Published in the San Diego Union-Tribune, December 11, 2023
by Neil Senturia
It’s that time of the year.
The curmudgeon in me mostly reflects on the incredible effort by the community of retailers to get me to spend money on stuff I don’t need, don’t want, doesn’t fit, already have that still works.
After I buy it, makes me feel guilty that I spent too much, and that I should have simply sent the money to a charity that does the good works that I emotionally support, but that I am frequently too lazy or self-absorbed to actually execute on the intellectually good intention.
Yes, for sure I like the idea of generosity of spirit. As long as it is in someone else. Then, of course, I wake up, kick myself and commit to take steps to be a better person.
It is proven that the brain secretes oxytocin and dopamine when we engage in acts of generosity. Those neurotransmitters are closely tied to happiness, pleasure and social bonding.
In other words, pal, when you are giving rather than receiving, you have a better chance of feeling good about it, and it also strengthens your chances of getting into heaven.

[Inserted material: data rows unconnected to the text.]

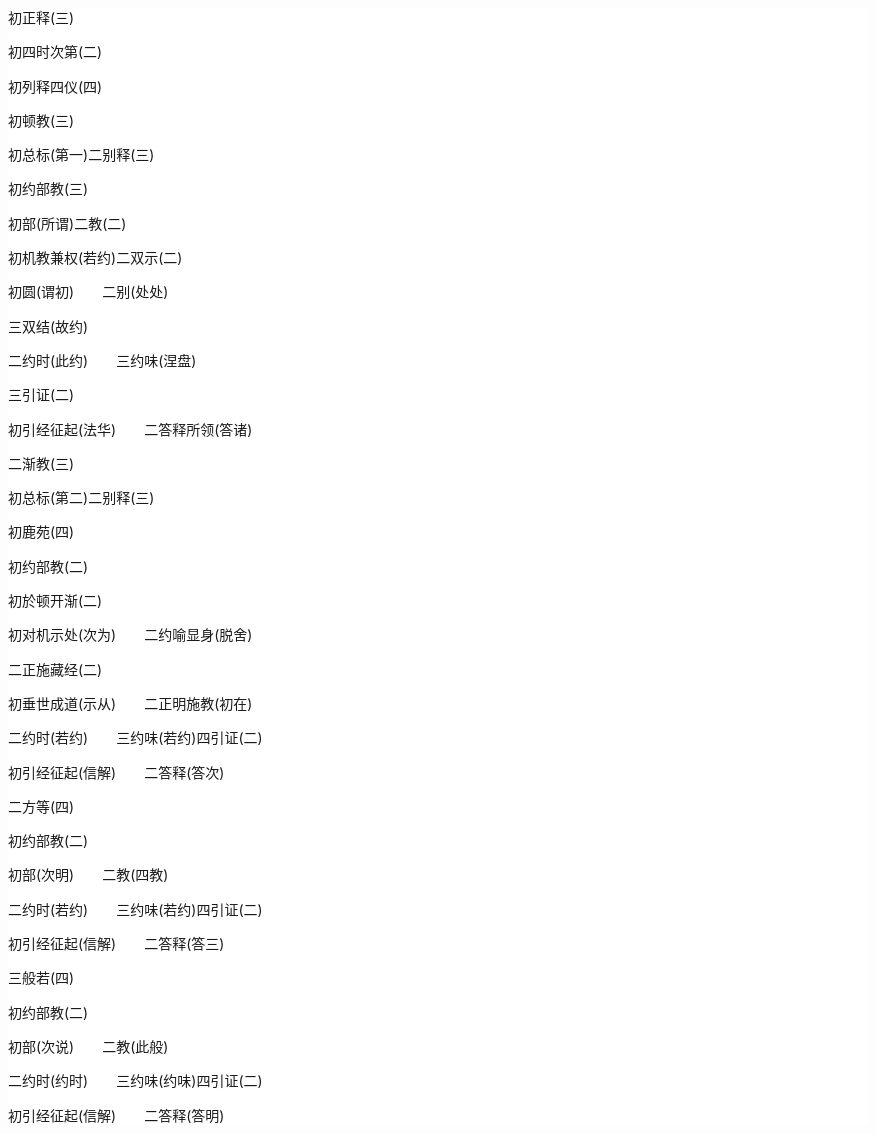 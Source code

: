 初正释(三)  

初四时次第(二)  

初列释四仪(四)  

初顿教(三)  

初总标(第一)二别释(三)  

初约部教(三)  

初部(所谓)二教(二)  

初机教兼权(若约)二双示(二)  

初圆(谓初)　　二别(处处)  

三双结(故约)  

二约时(此约)　　三约味(涅盘)  

三引证(二)  

初引经征起(法华)　　二答释所领(答诸)  

二渐教(三)  

初总标(第二)二别释(三)  

初鹿苑(四)  

初约部教(二)  

初於顿开渐(二)  

初对机示处(次为)　　二约喻显身(脱舍)  

二正施藏经(二)  

初垂世成道(示从)　　二正明施教(初在)  

二约时(若约)　　三约味(若约)四引证(二)  

初引经征起(信解)　　二答释(答次)  

二方等(四)  

初约部教(二)  

初部(次明)　　二教(四教)  

二约时(若约)　　三约味(若约)四引证(二)  

初引经征起(信解)　　二答释(答三)  

三般若(四)  

初约部教(二)  

初部(次说)　　二教(此般)  

二约时(约时)　　三约味(约味)四引证(二)  

初引经征起(信解)　　二答释(答明)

What role does generosity play in leadership? James Heskett, professor at Harvard, studied leadership characteristics in successful CEOs and asks the question, “Do we, as investors, want our leaders to be happy?” He says that traditionally, we laud many characteristics, such as building trust, exhibiting humility and listening to employees. Being happy isn’t usually very high on the list, if at all.
Who ever asked the CEO if he/she were happy? Have you ever seen a slide in the board deck presentation with a budgeted vs. actual on the happiness scale? Servant leadership is a terrific idea in the abstract, in actual practice, “it carries the suspicion that the leader might be giving away the store.”

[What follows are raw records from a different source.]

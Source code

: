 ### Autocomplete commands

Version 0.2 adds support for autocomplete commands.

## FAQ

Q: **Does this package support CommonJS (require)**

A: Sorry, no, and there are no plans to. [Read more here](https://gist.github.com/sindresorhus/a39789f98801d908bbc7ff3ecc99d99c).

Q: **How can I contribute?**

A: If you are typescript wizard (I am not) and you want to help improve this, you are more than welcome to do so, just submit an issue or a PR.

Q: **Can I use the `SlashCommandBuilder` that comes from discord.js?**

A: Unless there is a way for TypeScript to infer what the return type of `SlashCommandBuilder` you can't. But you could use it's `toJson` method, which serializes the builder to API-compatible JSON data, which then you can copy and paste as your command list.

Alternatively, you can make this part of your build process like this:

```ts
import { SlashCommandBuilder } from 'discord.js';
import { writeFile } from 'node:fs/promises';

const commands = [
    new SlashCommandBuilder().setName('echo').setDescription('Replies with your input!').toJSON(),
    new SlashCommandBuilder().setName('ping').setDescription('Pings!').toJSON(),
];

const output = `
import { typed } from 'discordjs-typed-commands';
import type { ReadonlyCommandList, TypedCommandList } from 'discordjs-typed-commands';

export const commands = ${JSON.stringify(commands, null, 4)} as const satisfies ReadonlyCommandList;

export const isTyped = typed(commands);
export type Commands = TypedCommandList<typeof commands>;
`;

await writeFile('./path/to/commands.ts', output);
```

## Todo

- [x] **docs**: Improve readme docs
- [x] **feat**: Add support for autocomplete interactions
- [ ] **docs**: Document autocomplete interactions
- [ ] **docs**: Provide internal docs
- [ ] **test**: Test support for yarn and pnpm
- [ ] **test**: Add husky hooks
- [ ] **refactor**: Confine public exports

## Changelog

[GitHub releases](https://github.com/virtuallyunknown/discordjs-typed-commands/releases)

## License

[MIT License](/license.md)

Heskett notes that generosity is not mentioned as one of the key leadership attributes. It is often only a side thought, as in don’t forget to leave a tip for the Uber driver. But it is proven that “boundaryless behavior,” i.e. putting the good of the organization above your own short-term welfare, is one of the key drivers of long-term success.
Finally, Heskett argues that leaders who behave with generosity get the added benefit of being happier. You can quickly see the obvious flywheel effect with the two closely tied together.
In other words, no one wants to work for a jerk.
But generosity is not innate. It is learned and sometimes, even with the best of intentions, it is forgotten. A confession.
Recently I came home to find a giant truck with an enormous flatbed parked directly in front of my house. I had a couple of my own workers coming that day, so I point out to the driver that I own the house he is parked in front of and can he please move his truck.
He points out that I might own the house, “but you don’t own the street.” I am not exactly thrilled with his geographic explanation on the subject of land use. I walk into my house, and then I turn around and go back outside and apologize.
His name is Arturo. He has some huge machines to cut up the concrete in my neighbor’s backyard. Lots of heavy machinery. I feel like a jerk for having complained. He offers to move the truck; I insist he stay put. He offers, I insist. Finally, I convince him, the truck stays. Handshakes.
Of course, it’s just like the neurologists say. First I was embarrassed that I ever asked him to move, but then felt happy that I had done the right thing. A tiny step for me to continue to learn generosity of spirit. Pass the dopamine.
I have a friend, a very senior executive, who is enormously talented, who works in a large company for a CEO who is a jerk. My friend is miserable and eventually he will leave. He has been unable to get the CEO to listen to his issues. The guy is obtuse, tone deaf and abusive.
I am going to suggest that next time he simply go up to the guy and ask him, “Hey, are you happy?”
Senturia is a serial entrepreneur who invests in early stage technology companies.
Rule No. 788:
If you’re happy and you know it, clap your hands.